Scan the entries below for the word "assets" and copy every line in which it occurs.

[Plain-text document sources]

= = = =

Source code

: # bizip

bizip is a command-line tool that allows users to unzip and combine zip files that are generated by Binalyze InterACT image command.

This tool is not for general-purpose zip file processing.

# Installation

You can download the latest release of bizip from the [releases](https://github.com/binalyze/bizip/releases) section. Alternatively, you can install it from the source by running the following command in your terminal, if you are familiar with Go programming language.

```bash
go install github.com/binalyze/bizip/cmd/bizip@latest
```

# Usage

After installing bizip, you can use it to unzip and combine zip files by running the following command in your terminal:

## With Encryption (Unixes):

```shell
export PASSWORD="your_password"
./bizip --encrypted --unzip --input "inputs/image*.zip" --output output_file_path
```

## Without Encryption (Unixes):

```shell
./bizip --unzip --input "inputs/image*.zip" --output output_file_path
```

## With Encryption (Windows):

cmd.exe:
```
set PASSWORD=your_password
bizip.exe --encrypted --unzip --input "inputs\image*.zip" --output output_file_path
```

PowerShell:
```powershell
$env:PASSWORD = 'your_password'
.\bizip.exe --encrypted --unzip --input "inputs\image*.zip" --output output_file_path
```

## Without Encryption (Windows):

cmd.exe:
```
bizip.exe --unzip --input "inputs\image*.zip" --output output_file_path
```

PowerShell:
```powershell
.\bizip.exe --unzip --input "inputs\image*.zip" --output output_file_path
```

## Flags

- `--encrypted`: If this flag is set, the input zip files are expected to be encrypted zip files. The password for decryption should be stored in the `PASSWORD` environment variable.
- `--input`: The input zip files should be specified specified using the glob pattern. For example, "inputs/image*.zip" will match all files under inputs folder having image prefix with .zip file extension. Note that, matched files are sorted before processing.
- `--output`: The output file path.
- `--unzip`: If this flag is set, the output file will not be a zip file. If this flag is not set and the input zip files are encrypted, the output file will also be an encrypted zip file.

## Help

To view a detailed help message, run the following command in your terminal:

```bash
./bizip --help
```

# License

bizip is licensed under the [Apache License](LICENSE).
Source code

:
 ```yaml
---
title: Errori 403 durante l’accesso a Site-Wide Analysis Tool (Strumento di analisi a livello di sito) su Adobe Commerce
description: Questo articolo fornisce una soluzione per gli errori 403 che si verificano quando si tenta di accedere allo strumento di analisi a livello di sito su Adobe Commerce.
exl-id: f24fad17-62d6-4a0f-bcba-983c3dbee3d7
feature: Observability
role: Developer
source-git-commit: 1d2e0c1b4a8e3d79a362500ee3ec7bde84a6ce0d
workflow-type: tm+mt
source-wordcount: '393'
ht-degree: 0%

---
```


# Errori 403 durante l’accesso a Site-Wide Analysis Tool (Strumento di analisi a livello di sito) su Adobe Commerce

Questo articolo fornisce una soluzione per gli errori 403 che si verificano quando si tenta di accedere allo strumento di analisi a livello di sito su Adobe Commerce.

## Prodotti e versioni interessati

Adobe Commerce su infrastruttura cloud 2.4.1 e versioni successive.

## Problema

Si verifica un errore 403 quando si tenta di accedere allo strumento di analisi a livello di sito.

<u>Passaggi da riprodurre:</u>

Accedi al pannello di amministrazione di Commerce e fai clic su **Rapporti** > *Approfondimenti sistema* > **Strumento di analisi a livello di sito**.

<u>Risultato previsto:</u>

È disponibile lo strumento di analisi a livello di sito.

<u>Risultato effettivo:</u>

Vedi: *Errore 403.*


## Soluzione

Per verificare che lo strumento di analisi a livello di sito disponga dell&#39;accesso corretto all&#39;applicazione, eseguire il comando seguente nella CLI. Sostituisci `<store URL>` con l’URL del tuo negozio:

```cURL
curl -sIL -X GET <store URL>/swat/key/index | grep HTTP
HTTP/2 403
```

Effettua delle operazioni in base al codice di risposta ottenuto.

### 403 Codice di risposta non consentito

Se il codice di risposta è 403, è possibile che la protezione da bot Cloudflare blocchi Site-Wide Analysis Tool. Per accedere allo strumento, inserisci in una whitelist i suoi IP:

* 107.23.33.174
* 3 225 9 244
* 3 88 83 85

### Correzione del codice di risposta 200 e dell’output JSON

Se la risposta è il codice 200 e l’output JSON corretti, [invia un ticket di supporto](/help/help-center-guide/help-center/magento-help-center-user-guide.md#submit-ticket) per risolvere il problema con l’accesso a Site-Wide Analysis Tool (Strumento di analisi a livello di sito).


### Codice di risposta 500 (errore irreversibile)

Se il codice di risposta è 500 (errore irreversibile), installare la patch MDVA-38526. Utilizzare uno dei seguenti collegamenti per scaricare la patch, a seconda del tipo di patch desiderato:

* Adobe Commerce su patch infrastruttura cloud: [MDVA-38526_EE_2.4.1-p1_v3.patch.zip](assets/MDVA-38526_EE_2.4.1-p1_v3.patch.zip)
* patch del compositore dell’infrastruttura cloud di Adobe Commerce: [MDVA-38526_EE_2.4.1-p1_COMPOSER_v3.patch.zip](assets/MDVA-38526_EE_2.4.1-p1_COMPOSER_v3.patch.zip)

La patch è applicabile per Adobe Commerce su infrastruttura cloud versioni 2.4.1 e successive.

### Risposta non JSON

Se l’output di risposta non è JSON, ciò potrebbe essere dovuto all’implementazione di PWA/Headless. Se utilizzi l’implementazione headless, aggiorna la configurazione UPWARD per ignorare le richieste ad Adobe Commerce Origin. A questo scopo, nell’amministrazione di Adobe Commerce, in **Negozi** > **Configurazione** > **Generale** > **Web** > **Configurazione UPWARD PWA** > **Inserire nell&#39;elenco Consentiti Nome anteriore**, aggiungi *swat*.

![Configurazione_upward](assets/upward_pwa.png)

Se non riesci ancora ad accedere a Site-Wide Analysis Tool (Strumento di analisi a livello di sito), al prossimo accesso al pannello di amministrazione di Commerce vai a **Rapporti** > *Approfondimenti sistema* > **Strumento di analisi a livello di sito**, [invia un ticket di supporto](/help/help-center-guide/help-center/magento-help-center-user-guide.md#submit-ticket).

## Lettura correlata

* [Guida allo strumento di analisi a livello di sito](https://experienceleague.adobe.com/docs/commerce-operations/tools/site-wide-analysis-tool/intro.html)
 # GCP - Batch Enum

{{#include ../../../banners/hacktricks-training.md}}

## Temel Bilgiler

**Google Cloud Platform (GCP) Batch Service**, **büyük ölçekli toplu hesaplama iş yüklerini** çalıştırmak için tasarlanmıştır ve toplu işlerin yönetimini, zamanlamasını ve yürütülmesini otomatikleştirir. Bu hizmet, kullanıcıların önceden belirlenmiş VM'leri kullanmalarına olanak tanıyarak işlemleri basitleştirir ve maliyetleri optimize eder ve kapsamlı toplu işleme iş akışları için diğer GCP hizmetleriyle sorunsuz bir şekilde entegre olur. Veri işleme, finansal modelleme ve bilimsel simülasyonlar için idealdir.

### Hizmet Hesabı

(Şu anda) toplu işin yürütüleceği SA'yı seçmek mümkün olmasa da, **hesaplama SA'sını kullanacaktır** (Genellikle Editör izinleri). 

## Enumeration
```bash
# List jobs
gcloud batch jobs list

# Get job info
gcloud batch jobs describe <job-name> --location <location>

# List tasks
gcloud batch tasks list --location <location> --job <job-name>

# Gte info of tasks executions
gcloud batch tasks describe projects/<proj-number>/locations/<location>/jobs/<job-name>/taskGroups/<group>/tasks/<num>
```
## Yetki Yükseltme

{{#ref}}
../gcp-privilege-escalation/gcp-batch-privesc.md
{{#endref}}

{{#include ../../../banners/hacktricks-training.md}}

= = = =

RESULT FOR THIS EXERCISE:
* Adobe Commerce su patch infrastruttura cloud: [MDVA-38526_EE_2.4.1-p1_v3.patch.zip](assets/MDVA-38526_EE_2.4.1-p1_v3.patch.zip)
* patch del compositore dell’infrastruttura cloud di Adobe Commerce: [MDVA-38526_EE_2.4.1-p1_COMPOSER_v3.patch.zip](assets/MDVA-38526_EE_2.4.1-p1_COMPOSER_v3.patch.zip)
![Configurazione_upward](assets/upward_pwa.png)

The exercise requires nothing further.